▶ **Your assignment**: Your task is to copy the lines of the data below from the line holding "# **Constructor functions**" through the line holding "In this example, we", inclusive, exactly and with nothing added.

▶ **Exercise data**:
_ _ _ _ _

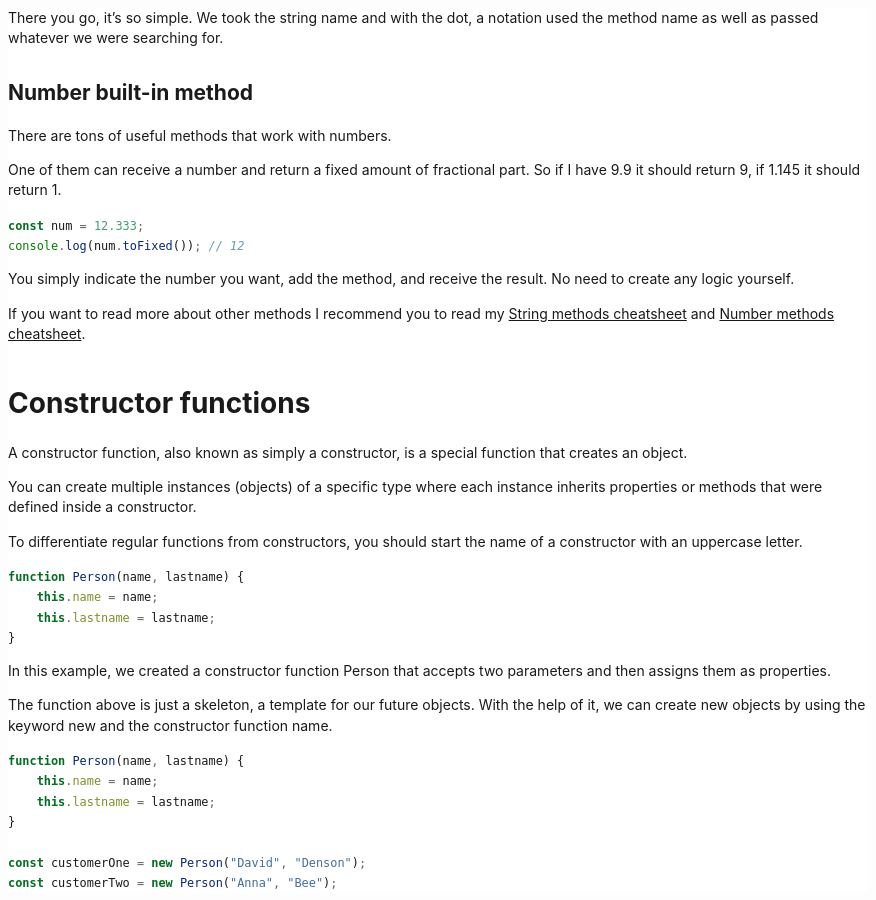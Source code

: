 There you go, it’s so simple. We took the string name and with the dot, a notation used the method name as well as passed whatever we were searching for.

## **Number built-in method**

There are tons of useful methods that work with numbers.

One of them can receive a number and return a fixed amount of fractional part. So if I have 9.9 it should return 9, if 1.145 it should return 1.

```js
const num = 12.333;
console.log(num.toFixed()); // 12
```

You simply indicate the number you want, add the method, and receive the result. No need to create any logic yourself.

If you want to read more about other methods I recommend you to read my [String methods cheatsheet](/@catherineisonline/34-javascript-string-methods-cheatsheet-f0a04a984946) and [Number methods cheatsheet](/@catherineisonline/12-javascript-number-methods-cheatsheet-a3d0aaceee47).

# **Constructor functions**

A constructor function, also known as simply a constructor, is a special function that creates an object.

You can create multiple instances (objects) of a specific type where each instance inherits properties or methods that were defined inside a constructor.

To differentiate regular functions from constructors, you should start the name of a constructor with an uppercase letter.

```js
function Person(name, lastname) {
    this.name = name;
    this.lastname = lastname;
}
```

In this example, we created a constructor function Person that accepts two parameters and then assigns them as properties.

The function above is just a skeleton, a template for our future objects. With the help of it, we can create new objects by using the keyword new and the constructor function name.

```js
function Person(name, lastname) {
    this.name = name;
    this.lastname = lastname;
}

const customerOne = new Person("David", "Denson");
const customerTwo = new Person("Anna", "Bee");
```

_ _ _ _ _

▶ **Output**:
# **Constructor functions**

A constructor function, also known as simply a constructor, is a special function that creates an object.

You can create multiple instances (objects) of a specific type where each instance inherits properties or methods that were defined inside a constructor.

To differentiate regular functions from constructors, you should start the name of a constructor with an uppercase letter.

```js
function Person(name, lastname) {
    this.name = name;
    this.lastname = lastname;
}
```

In this example, we created a constructor function Person that accepts two parameters and then assigns them as properties.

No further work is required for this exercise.